### Aim of the exercise
This exercise calls for copying every line below that holds the word "data".

### Available records
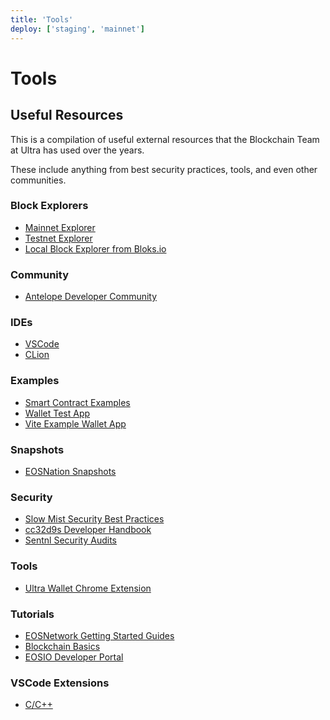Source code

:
 ```yaml
---
title: 'Tools'
deploy: ['staging', 'mainnet']
---
```


# Tools

## Useful Resources

This is a compilation of useful external resources that the Blockchain Team at Ultra has used over the years. 

These include anything from best security practices, tools, and even other communities.

### Block Explorers

* [Mainnet Explorer](https://explorer.mainnet.ultra.io/)
* [Testnet Explorer](https://explorer.testnet.ultra.io/)
* [Local Block Explorer from Bloks.io](https://local.bloks.io/)

### Community

* [Antelope Developer Community](https://t.me/antelopedevs)

### IDEs

* [VSCode](https://code.visualstudio.com/download)
* [CLion](https://www.jetbrains.com/clion/)

### Examples

* [Smart Contract Examples](https://github.com/blockmatic/antelope-contracts-list)
* [Wallet Test App](https://stackblitz.com/edit/ultra-wallet-test?file=index.js)
* [Vite Example Wallet App](https://github.com/Stuyk/ultra-wallet-app-template)


### Snapshots

* [EOSNation Snapshots](https://snapshots.eosnation.io/)

### Security

* [Slow Mist Security Best Practices](https://github.com/slowmist/eos-smart-contract-security-best-practices/blob/master/README_EN.md)
* [cc32d9s Developer Handbook](https://cc32d9.gitbook.io/antelope-smart-contract-developers-handbook/)
* [Sentnl Security Audits](https://sentnl.io/)

### Tools

* [Ultra Wallet Chrome Extension](https://chrome.google.com/webstore/detail/ultra-wallet/kjjebdkfeagdoogagbhepmbimaphnfln)

### Tutorials

* [EOSNetwork Getting Started Guides](https://learn.eosnetwork.com/course/getting-started-with-eos)
* [Blockchain Basics](https://docs.eosnetwork.com/docs/latest/blockchain-basics/)
* [EOSIO Developer Portal](https://developers.eos.io/)

### VSCode Extensions

* [C/C++](https://marketplace.visualstudio.com/items?itemName=ms-vscode.cpptools)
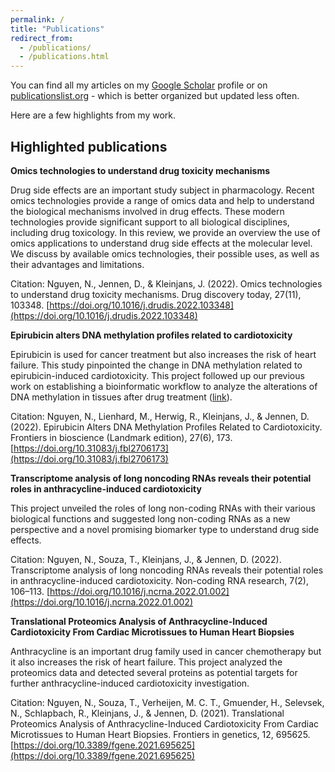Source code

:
 ```yaml
---
permalink: /
title: "Publications"
redirect_from: 
  - /publications/
  - /publications.html
---
```


You can find all my articles on my [Google Scholar](https://scholar.google.com/citations?user=pgWeRbwAAAAJ&hl=en) profile or on [publicationslist.org](http://publicationslist.org/nhan-nguyen) - which is better organized but updated less often.

Here are a few highlights from my work.

Highlighted publications
------


**Omics technologies to understand drug toxicity mechanisms**

Drug side effects are an important study subject in pharmacology. Recent omics technologies provide a range of omics data and help to understand the biological mechanisms involved in drug effects. These modern technologies provide significant support to all biological disciplines, including drug toxicology. In this review, we provide an overview the use of omics applications to understand drug side effects at the molecular level. We discuss by available omics technologies, their possible uses, as well as their advantages and limitations. 

Citation: Nguyen, N., Jennen, D., & Kleinjans, J. (2022). Omics technologies to understand drug toxicity mechanisms. Drug discovery today, 27(11), 103348. [https://doi.org/10.1016/j.drudis.2022.103348](https://doi.org/10.1016/j.drudis.2022.103348)

**Epirubicin alters DNA methylation profiles related to cardiotoxicity**

Epirubicin is used for cancer treatment but also increases the risk of heart failure. This study pinpointed the change in DNA methylation related to epirubicin-induced cardiotoxicity. This project followed up our previous work on establishing a bioinformatic workflow to analyze the alterations of DNA methylation in tissues after drug treatment ([link](https://doi.org/10.1145/3510427.3510437)).

Citation: Nguyen, N., Lienhard, M., Herwig, R., Kleinjans, J., & Jennen, D. (2022). Epirubicin Alters DNA Methylation Profiles Related to Cardiotoxicity. Frontiers in bioscience (Landmark edition), 27(6), 173. [https://doi.org/10.31083/j.fbl2706173](https://doi.org/10.31083/j.fbl2706173)

**Transcriptome analysis of long noncoding RNAs reveals their potential roles in anthracycline-induced cardiotoxicity**

This project unveiled the roles of long non-coding RNAs with their various biological functions and suggested long non-coding RNAs as a new perspective and a novel promising biomarker type to understand drug side effects. 

Citation: Nguyen, N., Souza, T., Kleinjans, J., & Jennen, D. (2022). Transcriptome analysis of long noncoding RNAs reveals their potential roles in anthracycline-induced cardiotoxicity. Non-coding RNA research, 7(2), 106–113. [https://doi.org/10.1016/j.ncrna.2022.01.002](https://doi.org/10.1016/j.ncrna.2022.01.002)

**Translational Proteomics Analysis of Anthracycline-Induced Cardiotoxicity From Cardiac Microtissues to Human Heart Biopsies**

Anthracycline is an important drug family used in cancer chemotherapy but it also increases the risk of heart failure. This project analyzed the proteomics data and detected several proteins as potential targets for further anthracycline-induced cardiotoxicity investigation.

Citation: Nguyen, N., Souza, T., Verheijen, M. C. T., Gmuender, H., Selevsek, N., Schlapbach, R., Kleinjans, J., & Jennen, D. (2021). Translational Proteomics Analysis of Anthracycline-Induced Cardiotoxicity From Cardiac Microtissues to Human Heart Biopsies. Frontiers in genetics, 12, 695625. [https://doi.org/10.3389/fgene.2021.695625](https://doi.org/10.3389/fgene.2021.695625)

### Result of this exercise
Drug side effects are an important study subject in pharmacology. Recent omics technologies provide a range of omics data and help to understand the biological mechanisms involved in drug effects. These modern technologies provide significant support to all biological disciplines, including drug toxicology. In this review, we provide an overview the use of omics applications to understand drug side effects at the molecular level. We discuss by available omics technologies, their possible uses, as well as their advantages and limitations. 
Anthracycline is an important drug family used in cancer chemotherapy but it also increases the risk of heart failure. This project analyzed the proteomics data and detected several proteins as potential targets for further anthracycline-induced cardiotoxicity investigation.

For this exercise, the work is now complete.